[Dataset entries]
+++++

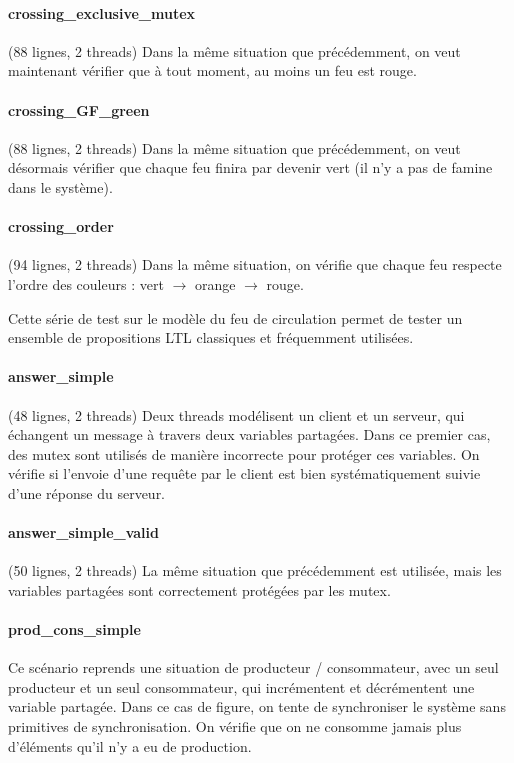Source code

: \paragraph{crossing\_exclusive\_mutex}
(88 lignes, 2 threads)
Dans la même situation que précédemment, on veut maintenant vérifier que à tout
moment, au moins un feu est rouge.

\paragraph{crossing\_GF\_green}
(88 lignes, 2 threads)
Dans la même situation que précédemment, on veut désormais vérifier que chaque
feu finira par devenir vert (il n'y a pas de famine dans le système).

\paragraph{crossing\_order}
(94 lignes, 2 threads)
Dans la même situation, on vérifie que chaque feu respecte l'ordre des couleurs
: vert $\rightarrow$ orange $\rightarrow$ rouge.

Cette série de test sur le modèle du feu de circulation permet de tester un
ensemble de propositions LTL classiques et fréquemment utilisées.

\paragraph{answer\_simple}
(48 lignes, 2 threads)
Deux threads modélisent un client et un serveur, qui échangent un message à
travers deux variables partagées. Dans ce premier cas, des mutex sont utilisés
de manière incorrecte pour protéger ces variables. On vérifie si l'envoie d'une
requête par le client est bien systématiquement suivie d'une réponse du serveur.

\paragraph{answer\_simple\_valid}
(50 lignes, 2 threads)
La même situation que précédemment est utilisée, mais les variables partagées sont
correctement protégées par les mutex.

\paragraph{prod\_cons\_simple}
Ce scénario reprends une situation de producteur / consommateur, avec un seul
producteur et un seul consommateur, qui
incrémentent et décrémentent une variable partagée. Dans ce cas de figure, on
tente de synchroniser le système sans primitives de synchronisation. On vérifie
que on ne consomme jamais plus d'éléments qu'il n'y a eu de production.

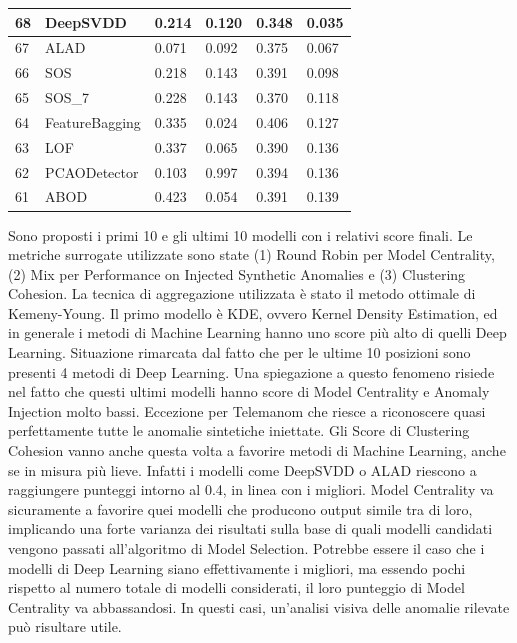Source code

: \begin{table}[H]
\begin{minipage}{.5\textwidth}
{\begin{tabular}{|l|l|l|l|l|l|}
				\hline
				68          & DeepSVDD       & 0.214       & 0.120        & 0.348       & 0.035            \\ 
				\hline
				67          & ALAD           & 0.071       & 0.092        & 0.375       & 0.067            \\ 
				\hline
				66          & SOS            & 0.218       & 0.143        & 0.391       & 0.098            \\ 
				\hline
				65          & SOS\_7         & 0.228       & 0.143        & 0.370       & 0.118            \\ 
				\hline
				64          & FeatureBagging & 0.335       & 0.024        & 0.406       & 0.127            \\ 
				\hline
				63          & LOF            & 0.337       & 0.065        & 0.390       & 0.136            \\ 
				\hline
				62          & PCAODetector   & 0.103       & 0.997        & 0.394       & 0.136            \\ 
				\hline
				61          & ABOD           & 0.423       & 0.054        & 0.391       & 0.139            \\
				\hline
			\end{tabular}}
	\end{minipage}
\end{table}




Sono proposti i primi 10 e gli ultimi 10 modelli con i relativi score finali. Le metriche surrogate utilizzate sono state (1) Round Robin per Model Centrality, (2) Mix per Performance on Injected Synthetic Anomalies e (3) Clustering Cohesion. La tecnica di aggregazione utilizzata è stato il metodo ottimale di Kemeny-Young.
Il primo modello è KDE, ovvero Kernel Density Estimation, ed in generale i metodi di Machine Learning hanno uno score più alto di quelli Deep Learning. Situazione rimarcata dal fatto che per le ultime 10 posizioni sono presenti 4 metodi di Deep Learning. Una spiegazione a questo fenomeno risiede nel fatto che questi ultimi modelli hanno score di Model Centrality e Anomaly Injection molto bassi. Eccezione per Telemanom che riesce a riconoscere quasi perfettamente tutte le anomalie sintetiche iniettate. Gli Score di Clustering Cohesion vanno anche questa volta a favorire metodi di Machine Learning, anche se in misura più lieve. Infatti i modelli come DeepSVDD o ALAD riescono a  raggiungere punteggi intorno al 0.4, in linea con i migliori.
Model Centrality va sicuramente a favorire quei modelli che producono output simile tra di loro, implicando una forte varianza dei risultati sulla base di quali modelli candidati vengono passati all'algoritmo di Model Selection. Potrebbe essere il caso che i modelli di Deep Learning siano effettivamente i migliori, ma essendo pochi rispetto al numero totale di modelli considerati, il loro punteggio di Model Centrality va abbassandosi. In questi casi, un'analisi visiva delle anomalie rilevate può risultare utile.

+++++

Without the pictures, reproduce every record exactly as it appears above.

Source code

: \paragraph{crossing\_exclusive\_mutex}
(88 lignes, 2 threads)
Dans la même situation que précédemment, on veut maintenant vérifier que à tout
moment, au moins un feu est rouge.

\paragraph{crossing\_GF\_green}
(88 lignes, 2 threads)
Dans la même situation que précédemment, on veut désormais vérifier que chaque
feu finira par devenir vert (il n'y a pas de famine dans le système).

\paragraph{crossing\_order}
(94 lignes, 2 threads)
Dans la même situation, on vérifie que chaque feu respecte l'ordre des couleurs
: vert $\rightarrow$ orange $\rightarrow$ rouge.

Cette série de test sur le modèle du feu de circulation permet de tester un
ensemble de propositions LTL classiques et fréquemment utilisées.

\paragraph{answer\_simple}
(48 lignes, 2 threads)
Deux threads modélisent un client et un serveur, qui échangent un message à
travers deux variables partagées. Dans ce premier cas, des mutex sont utilisés
de manière incorrecte pour protéger ces variables. On vérifie si l'envoie d'une
requête par le client est bien systématiquement suivie d'une réponse du serveur.

\paragraph{answer\_simple\_valid}
(50 lignes, 2 threads)
La même situation que précédemment est utilisée, mais les variables partagées sont
correctement protégées par les mutex.

\paragraph{prod\_cons\_simple}
Ce scénario reprends une situation de producteur / consommateur, avec un seul
producteur et un seul consommateur, qui
incrémentent et décrémentent une variable partagée. Dans ce cas de figure, on
tente de synchroniser le système sans primitives de synchronisation. On vérifie
que on ne consomme jamais plus d'éléments qu'il n'y a eu de production.

Source code

: \begin{table}[H]
\begin{minipage}{.5\textwidth}
{\begin{tabular}{|l|l|l|l|l|l|}
				\hline
				68          & DeepSVDD       & 0.214       & 0.120        & 0.348       & 0.035            \\ 
				\hline
				67          & ALAD           & 0.071       & 0.092        & 0.375       & 0.067            \\ 
				\hline
				66          & SOS            & 0.218       & 0.143        & 0.391       & 0.098            \\ 
				\hline
				65          & SOS\_7         & 0.228       & 0.143        & 0.370       & 0.118            \\ 
				\hline
				64          & FeatureBagging & 0.335       & 0.024        & 0.406       & 0.127            \\ 
				\hline
				63          & LOF            & 0.337       & 0.065        & 0.390       & 0.136            \\ 
				\hline
				62          & PCAODetector   & 0.103       & 0.997        & 0.394       & 0.136            \\ 
				\hline
				61          & ABOD           & 0.423       & 0.054        & 0.391       & 0.139            \\
				\hline
			\end{tabular}}
	\end{minipage}
\end{table}




Sono proposti i primi 10 e gli ultimi 10 modelli con i relativi score finali. Le metriche surrogate utilizzate sono state (1) Round Robin per Model Centrality, (2) Mix per Performance on Injected Synthetic Anomalies e (3) Clustering Cohesion. La tecnica di aggregazione utilizzata è stato il metodo ottimale di Kemeny-Young.
Il primo modello è KDE, ovvero Kernel Density Estimation, ed in generale i metodi di Machine Learning hanno uno score più alto di quelli Deep Learning. Situazione rimarcata dal fatto che per le ultime 10 posizioni sono presenti 4 metodi di Deep Learning. Una spiegazione a questo fenomeno risiede nel fatto che questi ultimi modelli hanno score di Model Centrality e Anomaly Injection molto bassi. Eccezione per Telemanom che riesce a riconoscere quasi perfettamente tutte le anomalie sintetiche iniettate. Gli Score di Clustering Cohesion vanno anche questa volta a favorire metodi di Machine Learning, anche se in misura più lieve. Infatti i modelli come DeepSVDD o ALAD riescono a  raggiungere punteggi intorno al 0.4, in linea con i migliori.
Model Centrality va sicuramente a favorire quei modelli che producono output simile tra di loro, implicando una forte varianza dei risultati sulla base di quali modelli candidati vengono passati all'algoritmo di Model Selection. Potrebbe essere il caso che i modelli di Deep Learning siano effettivamente i migliori, ma essendo pochi rispetto al numero totale di modelli considerati, il loro punteggio di Model Centrality va abbassandosi. In questi casi, un'analisi visiva delle anomalie rilevate può risultare utile.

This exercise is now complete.